4. Cross-border position: the road paved by the automobile industry chain

It is not off-topic to talk about AI and the automobile industry. The interesting point is that in fact, the reason why 800-volt high-voltage DC can be transformed from a concept into a complete industrial chain within two years is precisely because the automobile industry chain has already paved the way.

800-volt high-voltage DC in data centers and 800-volt fast charging in electric vehicles are physically homogeneous at the underlying level, using the same type of GaN and SiC devices, the same LLC resonant topology, the same set of high-frequency technology, and the same type of liquid cooling. The supplier network that has been established in the automotive industry chain is almost ready for data center 800 volts.

The 800V penetration curve of China’s passenger car market provides the most direct evidence. Zosi Auto Research data: China's 800-volt architecture passenger car sales will reach 840,000 units in 2024, +185% year-on-year, with a penetration rate of 6.9%; the penetration rate is expected to be 9.5% in 2025, and Minsheng Securities estimates a three-year compound annual growth rate of 270.9%. Leapao B01 has packed an 800-volt high-voltage platform, lidar, and 650-kilometer battery life into a starting price of 89,800 yuan. Passenger cars in the 100,000-yuan class are all using 800-volt fast charging.

The players on this cross-border road are divided into two groups.

Heron Power and Enphase Energy have already been mentioned before. One company has crossed over from Tesla to make solid-state transformers, and the other has crossed over from photovoltaic micro-inverters to make solid-state transformers. Their scarcity lies not in how deep they go, but in the crossover itself. It is difficult for a pure new force starting from scratch to put together a complete product line within two years, and it is much faster to migrate from the existing production capacity of electric vehicles or photovoltaics.

Several A-share companies are another group of reverse crossovers. They were originally engaged in car fast charging, vehicle power supplies, and energy storage batteries, but now they are entering AI data centers using the same type of devices and topology:

• Megmeet: The only mainland Chinese manufacturer in the A-share market that has entered Nvidia’s AI server power supply chain. Small batch deliveries of GB300’s 33 kilowatt high-voltage DC power supplies will begin in the second half of 2025. Delta, Lite-On, and Flex are all Taiwanese or overseas companies, and Megmeet’s scarce position in the industry chain lies here.

• Jianghai Shares: Supercapacitors exclusively supply the 33-kilowatt supercapacity solution for ByteDance’s data center.

• Azure Lithium Cell: The battery backup unit uses small cylindrical lithium cells.

• Youyou Green Energy: A leader in DC charging modules, it plans to enter the AI data center power supply system through ABB channels.

• Shenghong Electric Co., Ltd., Hewang Electric: Key subcontractors for the Vertiv 800-volt system.

These companies currently do not have a high proportion of AI data center-related businesses.

The opening chapter "The Battleship Dreadnought Being Towed for Disintegration" is an oil painting created by the British artist William Turner in 1838. The picture shows the British sailing battleship "Dreadnought", which had made great contributions in the Battle of Trafalgar, being dragged to the disintegration site by a small steam tug emitting black smoke. The sunset, dusk, and fog made the entire river seem to be saying goodbye. The BBC voted it the greatest British painting.

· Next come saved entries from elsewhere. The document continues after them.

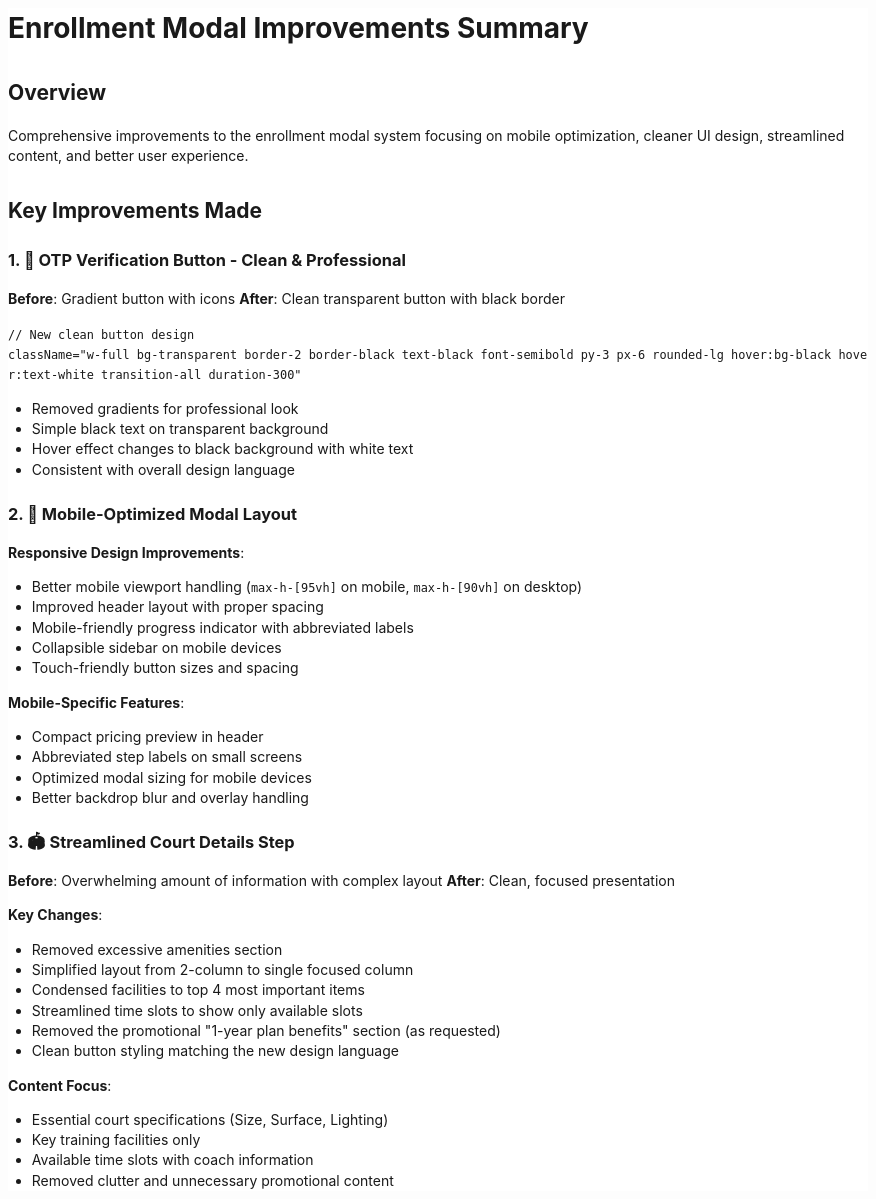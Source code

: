 # Enrollment Modal Improvements Summary

## Overview
Comprehensive improvements to the enrollment modal system focusing on mobile optimization, cleaner UI design, streamlined content, and better user experience.

## Key Improvements Made

### 1. 🎨 OTP Verification Button - Clean & Professional
**Before**: Gradient button with icons
**After**: Clean transparent button with black border
```tsx
// New clean button design
className="w-full bg-transparent border-2 border-black text-black font-semibold py-3 px-6 rounded-lg hover:bg-black hover:text-white transition-all duration-300"
```
- Removed gradients for professional look
- Simple black text on transparent background
- Hover effect changes to black background with white text
- Consistent with overall design language

### 2. 📱 Mobile-Optimized Modal Layout
**Responsive Design Improvements**:
- Better mobile viewport handling (`max-h-[95vh]` on mobile, `max-h-[90vh]` on desktop)
- Improved header layout with proper spacing
- Mobile-friendly progress indicator with abbreviated labels
- Collapsible sidebar on mobile devices
- Touch-friendly button sizes and spacing

**Mobile-Specific Features**:
- Compact pricing preview in header
- Abbreviated step labels on small screens
- Optimized modal sizing for mobile devices
- Better backdrop blur and overlay handling

### 3. 🏟️ Streamlined Court Details Step
**Before**: Overwhelming amount of information with complex layout
**After**: Clean, focused presentation

**Key Changes**:
- Removed excessive amenities section
- Simplified layout from 2-column to single focused column
- Condensed facilities to top 4 most important items
- Streamlined time slots to show only available slots
- Removed the promotional "1-year plan benefits" section (as requested)
- Clean button styling matching the new design language

**Content Focus**:
- Essential court specifications (Size, Surface, Lighting)
- Key training facilities only
- Available time slots with coach information
- Removed clutter and unnecessary promotional content
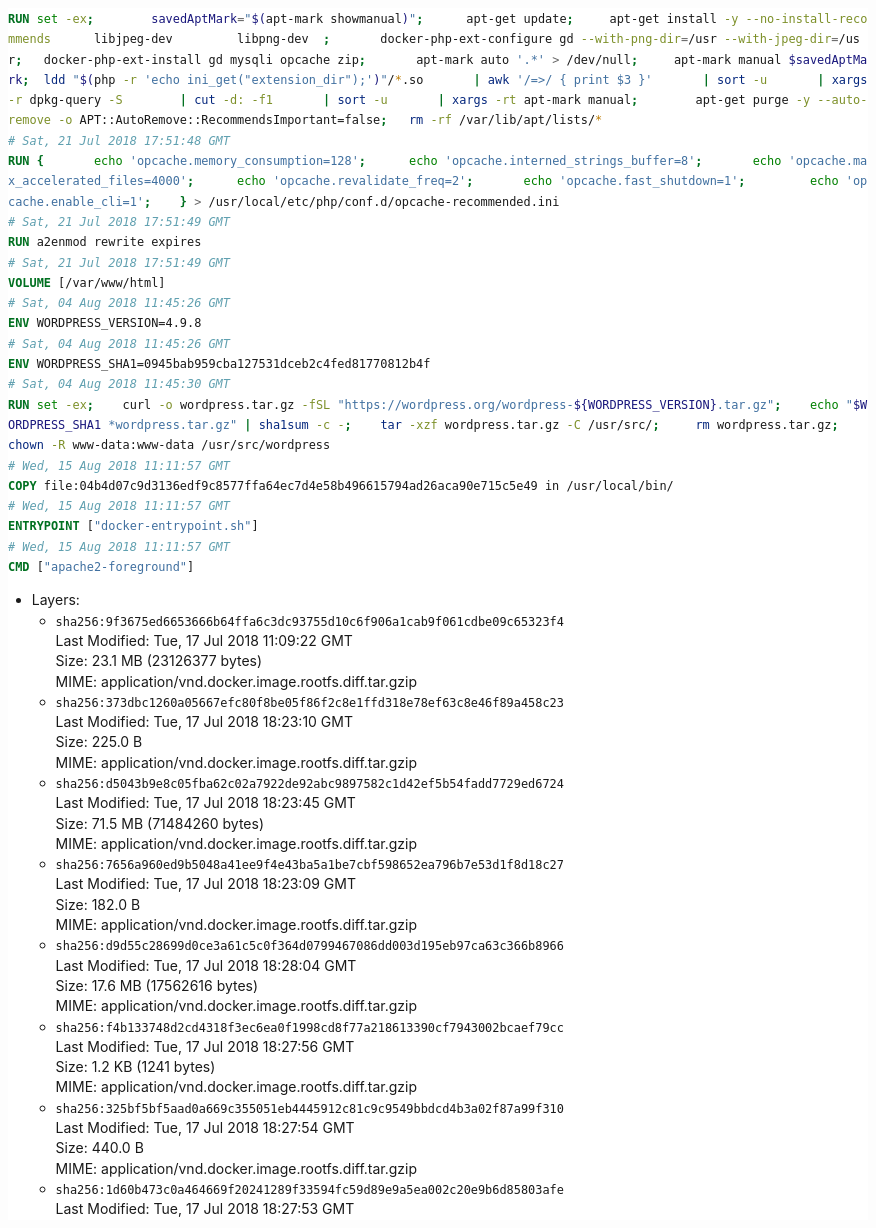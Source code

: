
 ```dockerfile
RUN set -ex; 		savedAptMark="$(apt-mark showmanual)"; 		apt-get update; 	apt-get install -y --no-install-recommends 		libjpeg-dev 		libpng-dev 	; 		docker-php-ext-configure gd --with-png-dir=/usr --with-jpeg-dir=/usr; 	docker-php-ext-install gd mysqli opcache zip; 		apt-mark auto '.*' > /dev/null; 	apt-mark manual $savedAptMark; 	ldd "$(php -r 'echo ini_get("extension_dir");')"/*.so 		| awk '/=>/ { print $3 }' 		| sort -u 		| xargs -r dpkg-query -S 		| cut -d: -f1 		| sort -u 		| xargs -rt apt-mark manual; 		apt-get purge -y --auto-remove -o APT::AutoRemove::RecommendsImportant=false; 	rm -rf /var/lib/apt/lists/*
# Sat, 21 Jul 2018 17:51:48 GMT
RUN { 		echo 'opcache.memory_consumption=128'; 		echo 'opcache.interned_strings_buffer=8'; 		echo 'opcache.max_accelerated_files=4000'; 		echo 'opcache.revalidate_freq=2'; 		echo 'opcache.fast_shutdown=1'; 		echo 'opcache.enable_cli=1'; 	} > /usr/local/etc/php/conf.d/opcache-recommended.ini
# Sat, 21 Jul 2018 17:51:49 GMT
RUN a2enmod rewrite expires
# Sat, 21 Jul 2018 17:51:49 GMT
VOLUME [/var/www/html]
# Sat, 04 Aug 2018 11:45:26 GMT
ENV WORDPRESS_VERSION=4.9.8
# Sat, 04 Aug 2018 11:45:26 GMT
ENV WORDPRESS_SHA1=0945bab959cba127531dceb2c4fed81770812b4f
# Sat, 04 Aug 2018 11:45:30 GMT
RUN set -ex; 	curl -o wordpress.tar.gz -fSL "https://wordpress.org/wordpress-${WORDPRESS_VERSION}.tar.gz"; 	echo "$WORDPRESS_SHA1 *wordpress.tar.gz" | sha1sum -c -; 	tar -xzf wordpress.tar.gz -C /usr/src/; 	rm wordpress.tar.gz; 	chown -R www-data:www-data /usr/src/wordpress
# Wed, 15 Aug 2018 11:11:57 GMT
COPY file:04b4d07c9d3136edf9c8577ffa64ec7d4e58b496615794ad26aca90e715c5e49 in /usr/local/bin/ 
# Wed, 15 Aug 2018 11:11:57 GMT
ENTRYPOINT ["docker-entrypoint.sh"]
# Wed, 15 Aug 2018 11:11:57 GMT
CMD ["apache2-foreground"]
```

-	Layers:
	-	`sha256:9f3675ed6653666b64ffa6c3dc93755d10c6f906a1cab9f061cdbe09c65323f4`  
		Last Modified: Tue, 17 Jul 2018 11:09:22 GMT  
		Size: 23.1 MB (23126377 bytes)  
		MIME: application/vnd.docker.image.rootfs.diff.tar.gzip
	-	`sha256:373dbc1260a05667efc80f8be05f86f2c8e1ffd318e78ef63c8e46f89a458c23`  
		Last Modified: Tue, 17 Jul 2018 18:23:10 GMT  
		Size: 225.0 B  
		MIME: application/vnd.docker.image.rootfs.diff.tar.gzip
	-	`sha256:d5043b9e8c05fba62c02a7922de92abc9897582c1d42ef5b54fadd7729ed6724`  
		Last Modified: Tue, 17 Jul 2018 18:23:45 GMT  
		Size: 71.5 MB (71484260 bytes)  
		MIME: application/vnd.docker.image.rootfs.diff.tar.gzip
	-	`sha256:7656a960ed9b5048a41ee9f4e43ba5a1be7cbf598652ea796b7e53d1f8d18c27`  
		Last Modified: Tue, 17 Jul 2018 18:23:09 GMT  
		Size: 182.0 B  
		MIME: application/vnd.docker.image.rootfs.diff.tar.gzip
	-	`sha256:d9d55c28699d0ce3a61c5c0f364d0799467086dd003d195eb97ca63c366b8966`  
		Last Modified: Tue, 17 Jul 2018 18:28:04 GMT  
		Size: 17.6 MB (17562616 bytes)  
		MIME: application/vnd.docker.image.rootfs.diff.tar.gzip
	-	`sha256:f4b133748d2cd4318f3ec6ea0f1998cd8f77a218613390cf7943002bcaef79cc`  
		Last Modified: Tue, 17 Jul 2018 18:27:56 GMT  
		Size: 1.2 KB (1241 bytes)  
		MIME: application/vnd.docker.image.rootfs.diff.tar.gzip
	-	`sha256:325bf5bf5aad0a669c355051eb4445912c81c9c9549bbdcd4b3a02f87a99f310`  
		Last Modified: Tue, 17 Jul 2018 18:27:54 GMT  
		Size: 440.0 B  
		MIME: application/vnd.docker.image.rootfs.diff.tar.gzip
	-	`sha256:1d60b473c0a464669f20241289f33594fc59d89e9a5ea002c20e9b6d85803afe`  
		Last Modified: Tue, 17 Jul 2018 18:27:53 GMT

It is the painterly definition of a paradigm shift, the moment when the old era is dragged away by the new. The tugboat is small and inconspicuous, but it is the protagonist of the new era; the battleship is huge and gorgeous, but it is the one that is to be sent away.

I find this kind of image of "the small one pulling the big one and the inconspicuous one deciding the overall situation" very interesting to me.